His second novel, Truant: Notes from the Slippery Slope, is a contribution to the debate about cannabis, and led Carlo Gebler in The Irish Times to advise 'Get your stoner friend a copy. It might just save their life.'[2]
It was followed by several works of travel and nature writing. A Single Swallow (2009) traces the migration of barn swallows from South Africa to South Wales. Annabel Goldie in The Herald called it: 'An extraordinary and mesmerising odyssey'[3]
In 2012 and 2013 Clare travelled with Maersk Lines as a writer in residence on container ships. His account of the ships, oceans and crews he encountered on voyages from Felixstowe to Los Angeles, and from Antwerp to Montreal, Down to the Sea in Ships (2014), was described by The Independent as: 'a lyrical, heartfelt and eye-opening chronicle'.[4] The book won the Stanford Dolman Travel Book of the Year.
Two children's books, Aubrey and the Terrible Yoot and a sequel, Aubrey and the Terrible Ladybirds, were published in 2015 and 2017. Both Aubrey books were longlisted for the Carnegie Medal. Aubrey and the Terrible Yoot won the Branford Boase Award for Best Debut Children's Book, the judges commenting: 'Horatio Clare writes about nature as well as T.H. White.' [5]
In 2015 Clare won the Royal Geographical Society / Neville Shulman Challenge Award, for Orison for a Curlew, a combination of travel and nature writing, concentrating on the conservationists who tried to save the bird.
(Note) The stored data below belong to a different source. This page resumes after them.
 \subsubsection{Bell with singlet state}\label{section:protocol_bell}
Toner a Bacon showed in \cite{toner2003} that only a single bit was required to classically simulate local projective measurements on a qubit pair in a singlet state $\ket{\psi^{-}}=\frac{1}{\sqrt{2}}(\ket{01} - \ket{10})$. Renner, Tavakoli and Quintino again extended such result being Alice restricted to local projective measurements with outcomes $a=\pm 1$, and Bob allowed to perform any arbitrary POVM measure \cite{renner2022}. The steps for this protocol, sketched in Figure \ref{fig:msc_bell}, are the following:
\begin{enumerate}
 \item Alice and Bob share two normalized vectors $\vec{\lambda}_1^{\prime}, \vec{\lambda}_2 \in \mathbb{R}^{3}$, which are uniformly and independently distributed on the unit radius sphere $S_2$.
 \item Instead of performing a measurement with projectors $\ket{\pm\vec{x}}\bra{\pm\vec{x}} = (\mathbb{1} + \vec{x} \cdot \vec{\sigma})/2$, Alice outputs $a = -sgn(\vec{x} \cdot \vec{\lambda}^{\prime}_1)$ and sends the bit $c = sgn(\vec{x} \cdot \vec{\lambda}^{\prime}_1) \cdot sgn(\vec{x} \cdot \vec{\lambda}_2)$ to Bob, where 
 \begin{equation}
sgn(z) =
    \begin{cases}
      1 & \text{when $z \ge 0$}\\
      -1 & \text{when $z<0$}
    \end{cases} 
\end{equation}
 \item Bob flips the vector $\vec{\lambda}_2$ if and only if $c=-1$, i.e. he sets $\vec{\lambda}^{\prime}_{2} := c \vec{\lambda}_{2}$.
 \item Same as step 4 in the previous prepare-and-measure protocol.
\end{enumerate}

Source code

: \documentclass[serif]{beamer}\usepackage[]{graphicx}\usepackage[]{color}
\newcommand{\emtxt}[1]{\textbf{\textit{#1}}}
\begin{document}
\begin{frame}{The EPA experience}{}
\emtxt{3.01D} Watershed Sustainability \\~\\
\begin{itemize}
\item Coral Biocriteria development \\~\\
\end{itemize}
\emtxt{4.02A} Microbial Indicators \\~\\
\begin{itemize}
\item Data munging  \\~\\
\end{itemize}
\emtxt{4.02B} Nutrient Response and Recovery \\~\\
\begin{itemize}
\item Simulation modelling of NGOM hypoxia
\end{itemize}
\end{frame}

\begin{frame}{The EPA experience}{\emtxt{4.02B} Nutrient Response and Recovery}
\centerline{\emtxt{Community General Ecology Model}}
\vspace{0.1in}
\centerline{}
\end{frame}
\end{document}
The Times Literary Supplement commented: 'Busy and vigorous humanity is the subject to which Clare is best suited; he has a sharp ear for it, and thanks to Clare's generosity toward his subjects, the wealth of backstory and anecdote in his Orison practically hums with it.' [6]
In 2017 Chatto & Windus published Icebreaker – A Voyage Far North, the record of a journey around the Bothnian Bay with the Finnish government's icebreaker Otso. It was the New Statesman's Book of the Year, and The Economist commented: 'Light fills his writing... Mr Clare is a great enjoyer – of people, landscape, and above all of language.'[7] Icebreaker was shortlisted for the Wales Book of the Year Award 2017.
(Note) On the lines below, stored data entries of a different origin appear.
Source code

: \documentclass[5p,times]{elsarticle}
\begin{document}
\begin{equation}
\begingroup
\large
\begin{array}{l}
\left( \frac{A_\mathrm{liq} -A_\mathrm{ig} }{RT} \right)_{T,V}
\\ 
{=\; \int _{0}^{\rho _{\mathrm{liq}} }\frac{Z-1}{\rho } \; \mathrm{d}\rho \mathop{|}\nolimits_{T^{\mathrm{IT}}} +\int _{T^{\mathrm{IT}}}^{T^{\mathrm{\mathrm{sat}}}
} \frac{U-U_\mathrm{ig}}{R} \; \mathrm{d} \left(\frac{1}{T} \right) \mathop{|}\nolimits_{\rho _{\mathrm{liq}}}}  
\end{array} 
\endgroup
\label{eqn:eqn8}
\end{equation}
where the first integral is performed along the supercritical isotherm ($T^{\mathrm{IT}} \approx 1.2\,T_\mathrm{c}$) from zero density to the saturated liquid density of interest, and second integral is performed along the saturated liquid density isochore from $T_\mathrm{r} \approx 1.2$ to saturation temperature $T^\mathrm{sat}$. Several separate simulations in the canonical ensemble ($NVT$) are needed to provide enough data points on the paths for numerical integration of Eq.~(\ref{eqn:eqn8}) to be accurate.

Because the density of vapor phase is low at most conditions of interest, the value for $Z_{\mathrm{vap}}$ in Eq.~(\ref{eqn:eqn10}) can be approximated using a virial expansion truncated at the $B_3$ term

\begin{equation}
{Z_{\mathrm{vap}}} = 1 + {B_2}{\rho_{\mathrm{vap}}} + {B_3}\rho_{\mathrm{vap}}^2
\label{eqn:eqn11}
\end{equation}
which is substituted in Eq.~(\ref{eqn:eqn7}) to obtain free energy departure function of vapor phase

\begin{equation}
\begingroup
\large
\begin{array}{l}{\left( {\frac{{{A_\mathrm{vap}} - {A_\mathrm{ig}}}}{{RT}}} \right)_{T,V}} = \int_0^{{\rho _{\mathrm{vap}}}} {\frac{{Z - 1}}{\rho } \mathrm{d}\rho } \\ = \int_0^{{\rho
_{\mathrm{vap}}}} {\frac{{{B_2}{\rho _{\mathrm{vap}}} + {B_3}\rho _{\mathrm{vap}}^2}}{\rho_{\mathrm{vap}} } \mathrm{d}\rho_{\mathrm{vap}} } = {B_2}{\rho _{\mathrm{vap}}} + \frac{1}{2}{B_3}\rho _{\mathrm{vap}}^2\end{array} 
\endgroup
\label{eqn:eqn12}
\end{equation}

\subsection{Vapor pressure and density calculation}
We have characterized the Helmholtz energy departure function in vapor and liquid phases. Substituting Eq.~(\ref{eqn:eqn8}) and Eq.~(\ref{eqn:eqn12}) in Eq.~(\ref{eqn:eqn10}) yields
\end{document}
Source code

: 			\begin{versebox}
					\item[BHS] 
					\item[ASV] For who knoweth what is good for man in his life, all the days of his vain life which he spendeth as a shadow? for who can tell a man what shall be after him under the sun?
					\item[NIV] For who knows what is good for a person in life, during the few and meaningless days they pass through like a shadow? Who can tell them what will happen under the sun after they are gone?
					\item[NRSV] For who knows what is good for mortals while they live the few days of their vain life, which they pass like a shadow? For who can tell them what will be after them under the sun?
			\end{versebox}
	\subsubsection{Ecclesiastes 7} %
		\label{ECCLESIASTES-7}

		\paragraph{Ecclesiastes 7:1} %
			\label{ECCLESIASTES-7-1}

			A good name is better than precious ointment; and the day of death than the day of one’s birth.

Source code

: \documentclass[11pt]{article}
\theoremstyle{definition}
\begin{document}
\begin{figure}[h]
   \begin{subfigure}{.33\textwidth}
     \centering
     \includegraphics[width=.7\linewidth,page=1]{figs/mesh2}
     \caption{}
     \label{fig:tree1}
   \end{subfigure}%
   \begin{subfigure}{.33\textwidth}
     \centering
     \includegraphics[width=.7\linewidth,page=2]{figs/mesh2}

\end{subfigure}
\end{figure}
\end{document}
Clare's 2019 book The Light in the Dark: A Winter Journal is an exploration of the highs and lows of the British winter, acclaimed by critics for its emotional power. 'As travel writer, nature writer, memory retriever and... prose-poet of mesmerising lyricism, Horatio Clare is a celebrant and observer of what is lovely, less lovely and sometimes, thankfully, absurd in the world,' wrote Juliet Nicolson in The Spectator.[8]
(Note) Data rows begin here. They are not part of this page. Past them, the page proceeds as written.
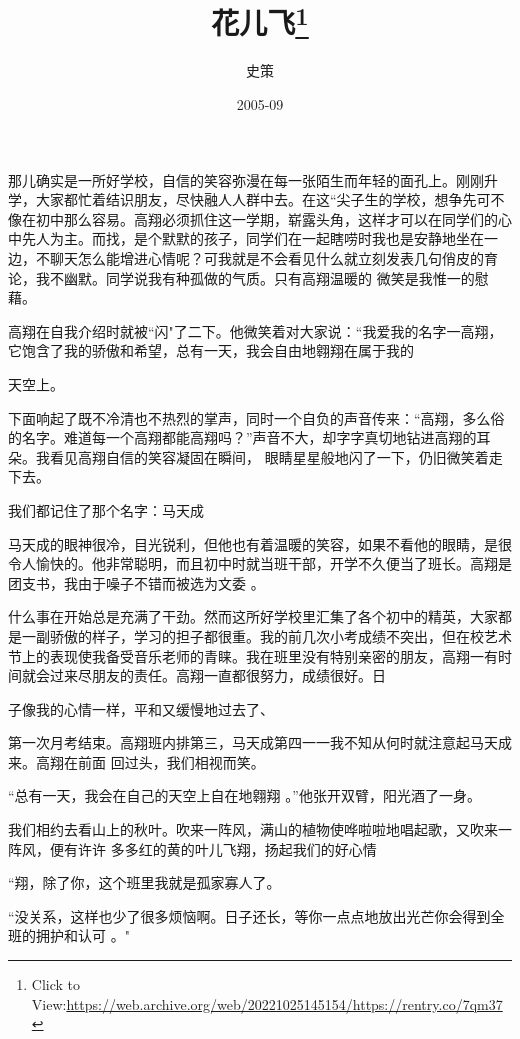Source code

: \documentclass{article}
\title{花儿飞\footnote{Click to View:\url{https://web.archive.org/web/20221025145154/https://rentry.co/7qm37}}}
\author{史策}
\date{2005-09}
\begin{document}

\maketitle


\Large

﻿那儿确实是一所好学校，自信的笑容弥漫在每一张陌生而年轻的面孔上。刚刚升学，大家都忙着结识朋友，尽快融人人群中去。在这“尖子生的学校，想争先可不像在初中那么容易。高翔必须抓住这一学期，崭露头角，这样才可以在同学们的心中先人为主。而找，是个默默的孩子，同学们在一起瞎唠时我也是安静地坐在一边，不聊天怎么能增进心情呢？可我就是不会看见什么就立刻发表几句俏皮的育论，我不幽默。同学说我有种孤做的气质。只有高翔温暖的
微笑是我惟一的慰藉。 

高翔在自我介绍时就被“闪"了二下。他微笑着对大家说：“我爱我的名字一高翔，它饱含了我的骄傲和希望，总有一天，我会自由地翱翔在属于我的

\newpage
天空上。 

下面响起了既不冷清也不热烈的掌声，同时一个自负的声音传来：“高翔，多么俗的名字。难道每一个高翔都能高翔吗？”声音不大，却字字真切地钻进高翔的耳朵。我看见高翔自信的笑容凝固在瞬间，
眼睛星星般地闪了一下，仍旧微笑着走下去。 


我们都记住了那个名字：马天成 

马天成的眼神很冷，目光锐利，但他也有着温暖的笑容，如果不看他的眼睛，是很令人愉快的。他非常聪明，而且初中时就当班干部，开学不久便当了班长。高翔是团支书，我由于噪子不错而被选为文委
。 

什么事在开始总是充满了干劲。然而这所好学校里汇集了各个初中的精英，大家都是一副骄傲的样子，学习的担子都很重。我的前几次小考成绩不突出，但在校艺术节上的表现使我备受音乐老师的青睐。我在班里没有特别亲密的朋友，高翔一有时间就会过来尽朋友的责任。高翔一直都很努力，成绩很好。日
\newpage

子像我的心情一样，平和又缓慢地过去了、 

第一次月考结束。高翔班内排第三，马天成第四一一我不知从何时就注意起马天成来。高翔在前面
回过头，我们相视而笑。 

“总有一天，我会在自己的天空上自在地翱翔
。”他张开双臂，阳光酒了一身。 

我们相约去看山上的秋叶。吹来一阵风，满山的植物使哗啦啦地唱起歌，又吹来一阵风，便有许许
多多红的黄的叶儿飞翔，扬起我们的好心情 

“翔，除了你，这个班里我就是孤家寡人了。
 

“没关系，这样也少了很多烦恼啊。日子还长，等你一点点地放出光芒你会得到全班的拥护和认可
。" 
\end{document}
Heavy Light: A Journey Through Madness, Mania and Healing appeared in 2021, published by Chatto & Windus. The work describes Clare's own breakdown, sectioning, psychiatric treatment, and recovery. The Daily Telegraph judged it 'game changing'[9] for its insights into the causes, course and treatment of breakdown. 'What a gift,' wrote Megan Andrew in The Sunday Times, 'having such an articulate agent, reporting back from the far edges of the mind.'[10]
In 2024 Penguin Life published Your Journey Your Way – The Recovery Guide to Mental Health, a study of new treatments and approaches to mental health recovery. The Observer judged it 'a generous and deeply researched guide to navigating mental health care'.[11] It was a Sunday Times Best Self-help Book of 2024.[12]
We Came By Sea - stories of a greater Britain was published in 2025 by Little Toller Books, telling the unreported story of the small boats crisis. 'This is bold, exhilarating thinking' commented the Times Literary Supplement [13]. 'Powerful...' said The Spectator, 'at grassroots level he finds British people filled with compassion, generosity and courage'.[14] The book was shortlisted for the Nero Book Awards 2025.[15]